Poland
- The Coat of arms of Poland is the badge used on the players jerseys.
- Nickname: The Eagles
- Association: Polski Związek Hokeja na Lodzie
- Head coach: Arkadiusz Sobecki
- Assistants: Tomasz Cichoń Sebastian Kłaczyński
- Captain: Karolina Późniewska
- Most games: Karolina Późniewska (148)
- Top scorer: Karolina Późniewska (111)
- Most points: Karolina Pozniewska (176)
- IIHF code: POL

Ranking
- Current IIHF: 20 (3 June 2026)
- Highest IIHF: 19 (2021)
- Lowest IIHF: 34 (2011)

First international
- Poland 23–0 Ireland (Sofia, Bulgaria; 14 March 2011)

Biggest win
- Poland 23–0 Ireland (Sofia, Bulgaria; 14 March 2011)

Biggest defeat
- Czech Republic 16–0 Poland (Chomutov, Czech Republic; 13 November 2021)

World Championships
- Appearances: 14 (first in 2011)
- Best result: 17th (2022)

International record (W–L–T)
- 70–69–0

= Poland women's national ice hockey team =

The Polish women's national ice hockey team represents Poland at the International Ice Hockey Federation's IIHF World Women's Championships.
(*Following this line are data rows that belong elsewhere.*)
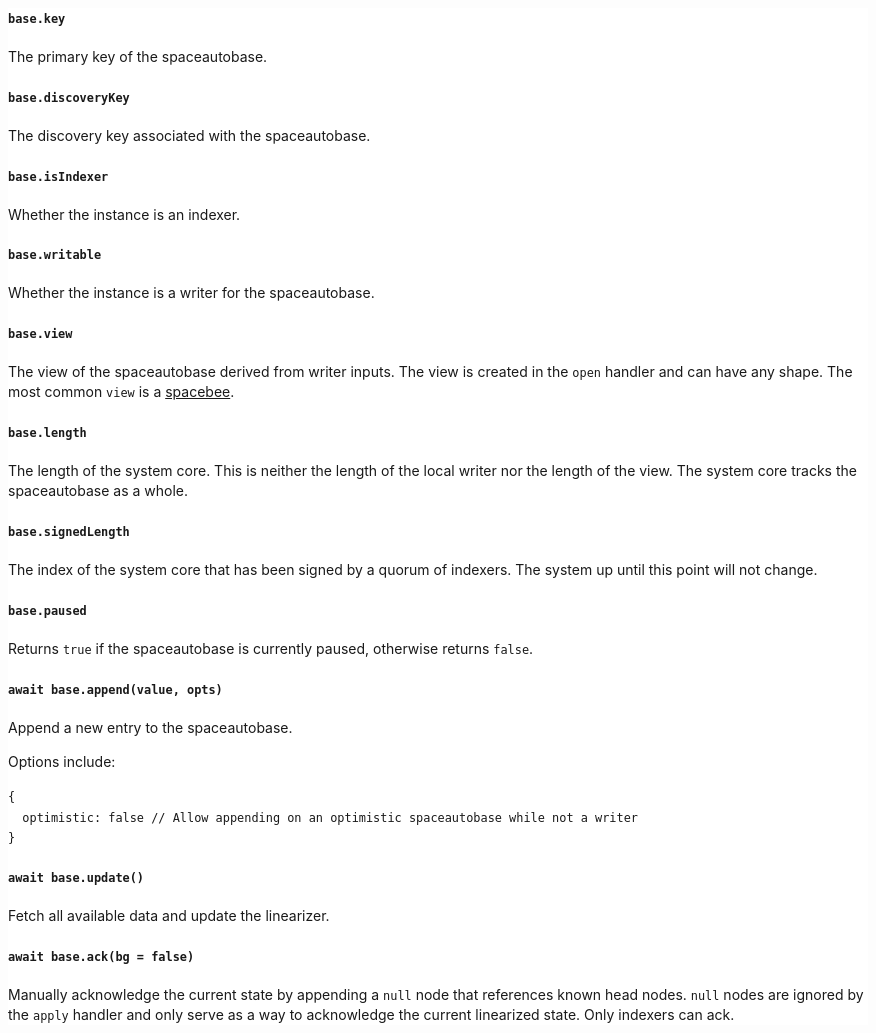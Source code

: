 #### `base.key`

The primary key of the spaceautobase.

#### `base.discoveryKey`

The discovery key associated with the spaceautobase.

#### `base.isIndexer`

Whether the instance is an indexer.

#### `base.writable`

Whether the instance is a writer for the spaceautobase.

#### `base.view`

The view of the spaceautobase derived from writer inputs. The view is created in the `open` handler and can have any shape. The most common `view` is a [spacebee](https://github.com/samooth/spacebee).

#### `base.length`

The length of the system core. This is neither the length of the local writer nor the length of the view. The system core tracks the spaceautobase as a whole.

#### `base.signedLength`

The index of the system core that has been signed by a quorum of indexers. The system up until this point will not change.

#### `base.paused`

Returns `true` if the spaceautobase is currently paused, otherwise returns `false`.

#### `await base.append(value, opts)`

Append a new entry to the spaceautobase.

Options include:

```
{
  optimistic: false // Allow appending on an optimistic spaceautobase while not a writer
}
```

#### `await base.update()`

Fetch all available data and update the linearizer.

#### `await base.ack(bg = false)`

Manually acknowledge the current state by appending a `null` node that references known head nodes. `null` nodes are ignored by the `apply` handler and only serve as a way to acknowledge the current linearized state. Only indexers can ack.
The women's national team is controlled by Polski Związek Hokeja na Lodzie. As of 2024, Poland has 496 female players. The Polish women's national team is ranked 20th in the world.

==Tournament record==
===Olympic Games===
The Polish Women hockey team has never qualified for an Olympic tournament.

===World Championship===

In 2011 the Polish team was for the first time involved in the World Championship competition. In the Division V the team made a big surprise by winning the first place in Division V (31st place) and was promoted to the Division IV for the 2012 IIHF Women's World Championship.
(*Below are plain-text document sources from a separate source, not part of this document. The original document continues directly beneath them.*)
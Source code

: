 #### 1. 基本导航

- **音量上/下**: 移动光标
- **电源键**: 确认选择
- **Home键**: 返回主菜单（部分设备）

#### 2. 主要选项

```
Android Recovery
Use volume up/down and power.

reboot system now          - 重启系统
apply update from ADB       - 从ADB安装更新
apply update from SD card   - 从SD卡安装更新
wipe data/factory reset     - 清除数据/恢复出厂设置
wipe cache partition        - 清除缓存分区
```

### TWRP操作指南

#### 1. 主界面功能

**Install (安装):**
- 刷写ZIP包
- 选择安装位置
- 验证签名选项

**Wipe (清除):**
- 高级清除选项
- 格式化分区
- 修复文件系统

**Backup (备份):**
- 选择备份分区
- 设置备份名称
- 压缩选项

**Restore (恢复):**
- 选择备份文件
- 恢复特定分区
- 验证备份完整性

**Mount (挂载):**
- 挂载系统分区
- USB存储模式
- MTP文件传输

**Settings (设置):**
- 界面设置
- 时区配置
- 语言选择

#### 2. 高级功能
- 2011 – Finished in 30th place (1st in Division V, promoted to Division IIB)
- 2012 – Finished in 27th place (1st in Division IIB, promoted to Division IIA)
- 2013 – Finished in 25th place (5th in Division IIA)
- 2014 – Finished in 24th place (4th in Division IIA)
- 2015 – Finished in 24th place (4th in Division IIA)
- 2016 – Finished in 21st place (1st in Division IIA, promoted to Division IB)
- 2017 – Finished in 20th place (6th in Division IB)
- 2018 – Finished in 21st place (6th in Division IB)
- 2019 – Finished in 19th place (3rd in Division IB)
- 2020 – Cancelled due to the COVID-19 pandemic
- 2021 – Cancelled due to the COVID-19 pandemic
- 2022 – Finished in 17th place (2nd in Division IB)
- 2023 – Finished in 18th place (2nd in Division IB)
- 2024 – Finished in 22nd place (6th in Division IB, relegated to Division IIA)
- 2025 – Finished in 24th place (2nd in Division IIA)
- 2026 – Finished in 23rd place (1st in Division IIA, promoted to Division IB)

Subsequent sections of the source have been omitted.